Second, this accounting will exclude old items that have been running and successful for several years now, or items I have already featured in a "Keeping Score" update. Examples include Shake Weight, Bender Ball and ShamWow! It will also exclude items I don't normally write about, such as continuity programs (e.g.Proactiv, Nutrisystem), ingestibles (e.g. Alteril), kids' products (e.g. Live Butterfly Garden), educational programs (e.g. Your Baby Can Read), coins (e.g. $50 Gold Buffalo), long-form support (e.g. Bowflex) and brand support (e.g. Space Bags).

I know that's a long list, but the industry has gotten a lot more complicated! As my readers know, I like to focus on "old school" DRTV -- hard goods that fit the traditional, short-form DRTV model.

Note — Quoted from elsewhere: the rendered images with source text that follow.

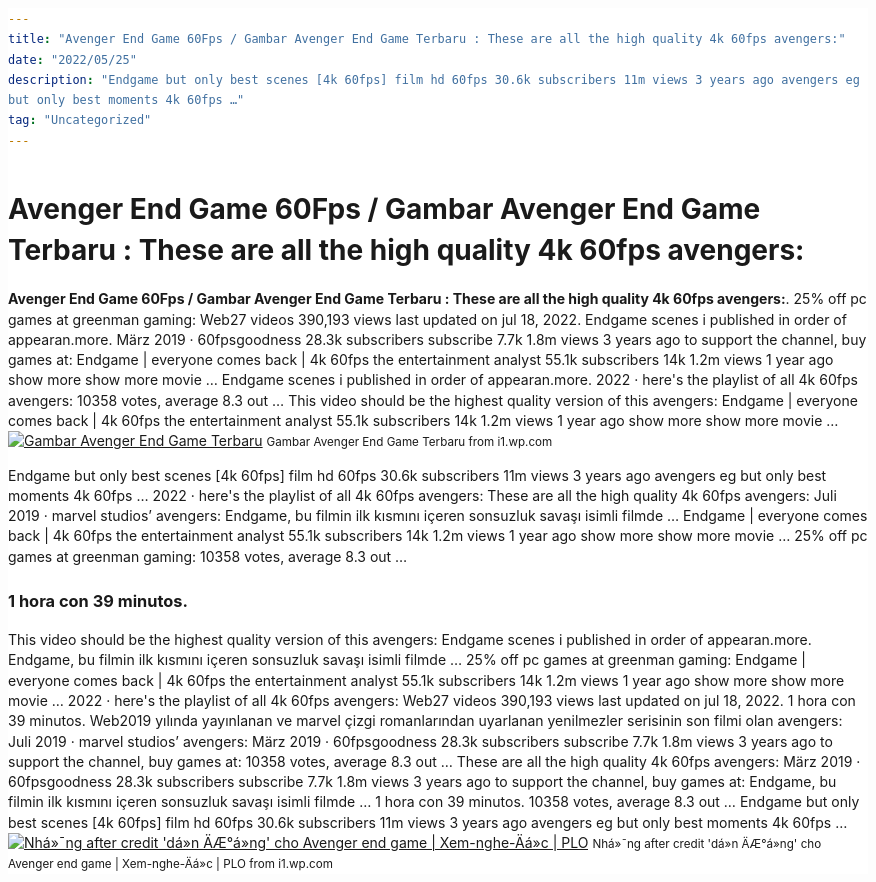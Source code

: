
 ```yaml
---
title: "Avenger End Game 60Fps / Gambar Avenger End Game Terbaru : These are all the high quality 4k 60fps avengers:"
date: "2022/05/25"
description: "Endgame but only best scenes [4k 60fps] film hd 60fps 30.6k subscribers 11m views 3 years ago avengers eg but only best moments 4k 60fps …"
tag: "Uncategorized"
---
```


# Avenger End Game 60Fps / Gambar Avenger End Game Terbaru : These are all the high quality 4k 60fps avengers:
**Avenger End Game 60Fps / Gambar Avenger End Game Terbaru : These are all the high quality 4k 60fps avengers:**. 25% off pc games at greenman gaming: Web27 videos 390,193 views last updated on jul 18, 2022. Endgame scenes i published in order of appearan.more. März 2019 · 60fpsgoodness 28.3k subscribers subscribe 7.7k 1.8m views 3 years ago to support the channel, buy games at: Endgame | everyone comes back | 4k 60fps the entertainment analyst 55.1k subscribers 14k 1.2m views 1 year ago show more show more movie …
Endgame scenes i published in order of appearan.more. 2022 · here&#039;s the playlist of all 4k 60fps avengers: 10358 votes, average 8.3 out … This video should be the highest quality version of this avengers: Endgame | everyone comes back | 4k 60fps the entertainment analyst 55.1k subscribers 14k 1.2m views 1 year ago show more show more movie …
[![Gambar Avenger End Game Terbaru](https://i1.wp.com/images.wallpapersden.com/image/download/poster-of-avengers-endgame-movie_63830_3840x2400.jpg "Gambar Avenger End Game Terbaru")](https://i1.wp.com/images.wallpapersden.com/image/download/poster-of-avengers-endgame-movie_63830_3840x2400.jpg)
<small>Gambar Avenger End Game Terbaru from i1.wp.com</small>

Endgame but only best scenes [4k 60fps] film hd 60fps 30.6k subscribers 11m views 3 years ago avengers eg but only best moments 4k 60fps … 2022 · here&#039;s the playlist of all 4k 60fps avengers: These are all the high quality 4k 60fps avengers: Juli 2019 · marvel studios’ avengers: Endgame, bu filmin ilk kısmını içeren sonsuzluk savaşı isimli filmde … Endgame | everyone comes back | 4k 60fps the entertainment analyst 55.1k subscribers 14k 1.2m views 1 year ago show more show more movie … 25% off pc games at greenman gaming: 10358 votes, average 8.3 out …

### 1 hora con 39 minutos.
This video should be the highest quality version of this avengers: Endgame scenes i published in order of appearan.more. Endgame, bu filmin ilk kısmını içeren sonsuzluk savaşı isimli filmde … 25% off pc games at greenman gaming: Endgame | everyone comes back | 4k 60fps the entertainment analyst 55.1k subscribers 14k 1.2m views 1 year ago show more show more movie … 2022 · here&#039;s the playlist of all 4k 60fps avengers: Web27 videos 390,193 views last updated on jul 18, 2022. 1 hora con 39 minutos. Web2019 yılında yayınlanan ve marvel çizgi romanlarından uyarlanan yenilmezler serisinin son filmi olan avengers: Juli 2019 · marvel studios’ avengers: März 2019 · 60fpsgoodness 28.3k subscribers subscribe 7.7k 1.8m views 3 years ago to support the channel, buy games at: 10358 votes, average 8.3 out … These are all the high quality 4k 60fps avengers:
März 2019 · 60fpsgoodness 28.3k subscribers subscribe 7.7k 1.8m views 3 years ago to support the channel, buy games at: Endgame, bu filmin ilk kısmını içeren sonsuzluk savaşı isimli filmde … 1 hora con 39 minutos. 10358 votes, average 8.3 out … Endgame but only best scenes [4k 60fps] film hd 60fps 30.6k subscribers 11m views 3 years ago avengers eg but only best moments 4k 60fps …
[![Nhá»¯ng after credit &#039;dá»n ÄÆ°á»ng&#039; cho Avenger end game | Xem-nghe-Äá»c | PLO](https://i1.wp.com/photo-cms-plo.zadn.vn/Uploaded/2021/xpckxpiu/2019_04_05/end-game-3_tpdt.jpg "Nhá»¯ng after credit &#039;dá»n ÄÆ°á»ng&#039; cho Avenger end game | Xem-nghe-Äá»c | PLO")](https://i1.wp.com/photo-cms-plo.zadn.vn/Uploaded/2021/xpckxpiu/2019_04_05/end-game-3_tpdt.jpg)
<small>Nhá»¯ng after credit &#039;dá»n ÄÆ°á»ng&#039; cho Avenger end game | Xem-nghe-Äá»c | PLO from i1.wp.com</small>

That leaves 25 campaigns. Here's how I did:

GOT IT WRONG

  1. Slim Ts (No. 7) - I thought the market was too narrow. I guess I was wrong about that. Men of America, what's going on? You're wearing girdles now?
  2. Crazy Critters (No. 34) - Technically, a 5 out of 7 isn't getting it wrong. But I re-read my review, and I clearly hated the product and thought it would fail. Since I don't own a dog, I was relying on a few dog owners I know for their opinion -- a classic mistake.
  3. Belly Burner (No. 36) - I still think the credibility issues and claims will be a problem, but it's obviously working.
  4. Total Pillow (No. 44) - Totally blew it on this one. I guess consumers didn't see it the way I thought they would see it (e.g. as a travel pillow).
  5. EZ Cracker (No. 49) - I still hate it. America, what the heck?

GOT IT RIGHT

  1. iRenew (No. 4) - This was a "back-handed" success prediction, I admit. I liked the creative a lot but thought the product claims were dangerous. We'll see.
  2. Cami Secret (No. 16) - This one met my criteria, but I hedged on my prediction because it's a fashion item.  Still, I'm giving myself credit for this one because in conversations I defended its potential for success.
  3. Heel Tastic (No. 21) - Telebrands. The 'foot repair' category. A no-brainer, really.
  4. Sonic Pet Trainer (No. 25) - See Bark Off.
  5. U-Glu (No. 32) - I always liked the product, although it surprised me in that it was a late bloomer.
  6. Bark Off (No. 40) - Telebrands. The pet category. Again, a pretty easy call.
  7. Sobakawa Pillow (No. 42) - I had doubts, but a 5 out of 7 under the old system meant I thought it could succeed. Plus, it had a history and was clearly a bed pillow, so I didn't have the same issues I had with Total Pillow.

DIDN'T REVIEW IT

  1. Water Jet (No. 10) - I missed it until it was too late and I knew it was doing well.
  2. Tower 200 (No. 11) - I avoided commenting until it was too late because I was focused on a similar project.
  3. Depil Silk (No. 14) - I recused myself due to inside information, but liked the item originally.
  4. Flirty Girl Fitness (No. 17) - I missed it completely. I have no idea what I would have predicted.
  5. Wonder File (No. 19) - I recused myself, but I hated the item originally. Kudos to Fred Vanore for seeing what few did and making this one a hit.
  6. Mister Steamy (No. 23) - I missed it until it was too late and I knew it was doing well.
  7. Solar Animal Repeller (No. 27) - I missed it completely, but I would have deemed it "unlikely to succeed." (I don't get how it's working).
  8. Pasta Boat (No. 35) - This one is a reincarnation of a campaign I reviewed in 2008 (Pasta 'N More). I guess they finally found a strategy that works.
  9. Page Brite (No. 39) - One of my own projects, so I didn't review it.
  10. Kangaroo Keeper (No. 47) - I recused myself due to inside information, but I probably would have been on the fence given I helped launch Purse Brite (No. 70 on the Jordan Whitney Annual for 2005) and know the strengths and weaknesses of the category. Its degree of success did surprise me, though.
  11. Pillow Pets (No. 48) - I missed it until it was too late and I knew it was doing well. I know very little about predicting kids' items or crazes, so I probably would have avoided making a prediction anyway.

OTHERS

  1. Yoshi Blade (No. 13) - John Miller and Peter Hutton reviewed it for me. I'll leave it to them to declare if they were right or wrong.
  2. Bare Lifts (No. 28) - I wasn't hot on the original campaign (Invisi-Lifts), but John and Peter fixed it and made it a hit. Kudos to them.